While the New York Yacht Club has a large pool of talented team racers from which to draw, the geographic diversity of the membership makes it challenging to gather a dozen sailors in one place at one time. The weekend of practice was something of a rarity for the New York Yacht Club team. While it’s no guarantee of success, it certainly won’t hurt.

“It takes a little while to figure out personalities, and we have had a lot of turnover in the past few years,” says Levesque. “I don’t think we’ve entered the same Morgan Cup team once in the past five or six years, maybe even longer. It all comes back to just getting time together and time on the water. We had these chalk talks last weekend, a lot of it was getting on the same page with the fundamentals.”

The practice aside, the list of favorites for the Morgan Cup in 2023 still starts with Eastern and Corinthian, who have taken the top two spots each of the past two years. Levesque’s New York Yacht Club teams finished third in 2021 and fourth in 2022. San Diego Yacht Club and St. Francis Yacht Club should also be included as they combined to win four straight Morgan Cup regattas from 2015 and 2019.

For the Hinman Trophy, it’s a different story; New York Yacht Club won in 2022 for the first time since 2014 and will be looking to become the first repeat champion since Noroton Yacht Club in 2016. In the Grandmasters Team Race, Texas Corinthian Yacht Club from Kemah, Texas, is the two-time defending champion.

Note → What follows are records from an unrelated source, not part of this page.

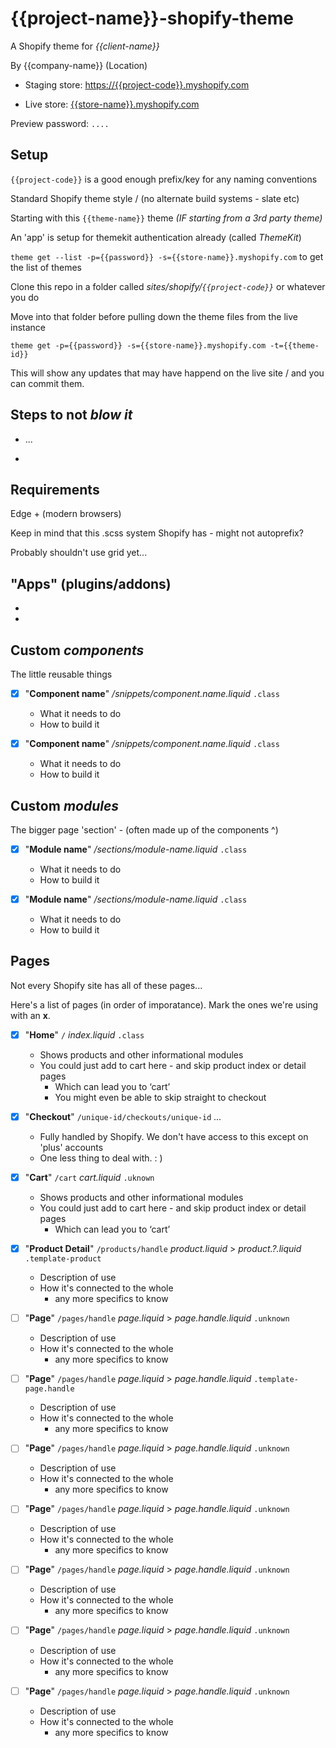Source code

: 
# {{project-name}}-shopify-theme

A Shopify theme for _{{client-name}}_

By {{company-name}} (Location)

* Staging store: [https://{{project-code}}.myshopify.com](https://{{project-code}}.myshopify.com)

* Live store: [{{store-name}}.myshopify.com]({{store-name}}.myshopify.com)

Preview password: `....`


## Setup

`{{project-code}}` is a good enough prefix/key for any naming conventions

Standard Shopify theme style / (no alternate build systems - slate etc)

Starting with this `{{theme-name}}` theme _(IF starting from a 3rd party theme)_

An 'app' is setup for themekit authentication already (called _ThemeKit_)

`theme get --list -p={{password}} -s={{store-name}}.myshopify.com` to get the list of themes

Clone this repo in a folder called _sites/shopify/`{{project-code}}`_ or whatever you do

Move into that folder before pulling down the theme files from the live instance

`theme get -p={{password}} -s={{store-name}}.myshopify.com -t={{theme-id}}`

This will show any updates that may have happend on the live site / and you can commit them.


## Steps to not *blow it*

* ...

* 


## Requirements

Edge + (modern browsers)

Keep in mind that this .scss system Shopify has - might not autoprefix?

Probably shouldn't use grid yet...



## "Apps" (plugins/addons)

*

*



## Custom *components*

The little reusable things

* [x] "**Component name**" */snippets/component.name.liquid* `.class`
  
  - What it needs to do
  - How to build it



* [x] "**Component name**" */snippets/component.name.liquid* `.class`
  
  - What it needs to do
  - How to build it



## Custom *modules*

The bigger page 'section' - (often made up of the components ^)


* [x] "**Module name**" */sections/module-name.liquid* `.class`
  
  - What it needs to do
  - How to build it



* [x] "**Module name**" */sections/module-name.liquid* `.class`
  
  - What it needs to do
  - How to build it



## Pages

Not every Shopify site has all of these pages... 

Here's a list of pages (in order of imporatance). Mark the ones we're using with an **x**.


* [x] "**Home**" `/` *index.liquid* `.class`
  
  - Shows products and other informational modules
  - You could just add to cart here - and skip product index or detail pages
    - Which can lead you to ‘cart’
    - You might even be able to skip straight to checkout



* [x] "**Checkout**" `/unique-id/checkouts/unique-id` *...*
  
  - Fully handled by Shopify. We don't have access to this except on 'plus' accounts
  - One less thing to deal with. : )



* [x] "**Cart**" `/cart` *cart.liquid* `.uknown`

  - Shows products and other informational modules
  - You could just add to cart here - and skip product index or detail pages
    - Which can lead you to ‘cart’



* [x] "**Product Detail**" `/products/handle` *product.liquid* > *product.?.liquid* `.template-product`

  - Description of use
  - How it's connected to the whole
    - any more specifics to know



* [ ] "**Page**" `/pages/handle` *page.liquid* > *page.handle.liquid* `.unknown`

  - Description of use
  - How it's connected to the whole
    - any more specifics to know



* [ ] "**Page**" `/pages/handle` *page.liquid* > *page.handle.liquid* `.template-page.handle`

  - Description of use
  - How it's connected to the whole
    - any more specifics to know



* [ ] "**Page**" `/pages/handle` *page.liquid* > *page.handle.liquid* `.unknown`

  - Description of use
  - How it's connected to the whole
    - any more specifics to know



* [ ] "**Page**" `/pages/handle` *page.liquid* > *page.handle.liquid* `.unknown`

  - Description of use
  - How it's connected to the whole
    - any more specifics to know



* [ ] "**Page**" `/pages/handle` *page.liquid* > *page.handle.liquid* `.unknown`

  - Description of use
  - How it's connected to the whole
    - any more specifics to know



* [ ] "**Page**" `/pages/handle` *page.liquid* > *page.handle.liquid* `.unknown`

  - Description of use
  - How it's connected to the whole
    - any more specifics to know



* [ ] "**Page**" `/pages/handle` *page.liquid* > *page.handle.liquid* `.unknown`

  - Description of use
  - How it's connected to the whole
    - any more specifics to know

When Texas Corinthian won for the first time two years ago, team captain Clark Thompson was asked how the tiny club, with just 160 members, had made its way to the top of the podium. “We have a big team and we’re able to practice a lot with the weather in Texas,” said Thompson. “That helps a lot.”

Competing Teams:

New York Yacht Club Invitational Team Race Regatta for the Morgan Cup, August 4 to 6:
Bristol Yacht Club (Bristol, RI); Corinthian Yacht Club (Marblehead, MA); Eastern Yacht Club (Marblehead, MA); Larchmont Yacht Club (Larchmont, NY); New York Yacht Club (Newport, RI); Newport Harbor Yacht Club (Newport Beach, CA); San Diego Yacht Club (San Diego, CA); Seawanhaka Yacht Club (Oyster Bay, NY); and St. Francis Yacht Club (San Francisco, CA).
• Details: https://nyyc.org/2023-morgan-cup

New York Yacht Club Invitational Team Race Regatta for the Commodore George R. Hinman Masters Trophy, August 11 to 13:
Eastport Yacht Club (Eastport, MD); Larchmont Yacht Club (Larchmont, NY); New York Yacht Club (Newport, RI); Noroton Yacht Club (Darien, CT); Seawanhaka Yacht Club (Oyster Bay, NY); Southern Yacht Club (New Orleans, LA); and St. Petersburg Yacht Club (St. Petersburg, FL).
• Details: https://nyyc.org/2023-hinman-masters

New York Yacht Club Grandmasters Team Race Regatta, August 18 to 20:
Annapolis Yacht Club (Annapolis, MD); Gamla Stans Yacht Squadron (Stockholm, Sweden); Larchmont Yacht Club (Larchmont, NY); New York Yacht Club (Newport, RI); Newport Harbor Yacht Club (Newport Beach, CA); Southern Yacht Club (New Orleans, LA); St. Francis Yacht Club (San Francisco, CA), Storm Trysail Club (Larchmont, NY) and Texas Corinthian Yacht Club (Kemah, TX).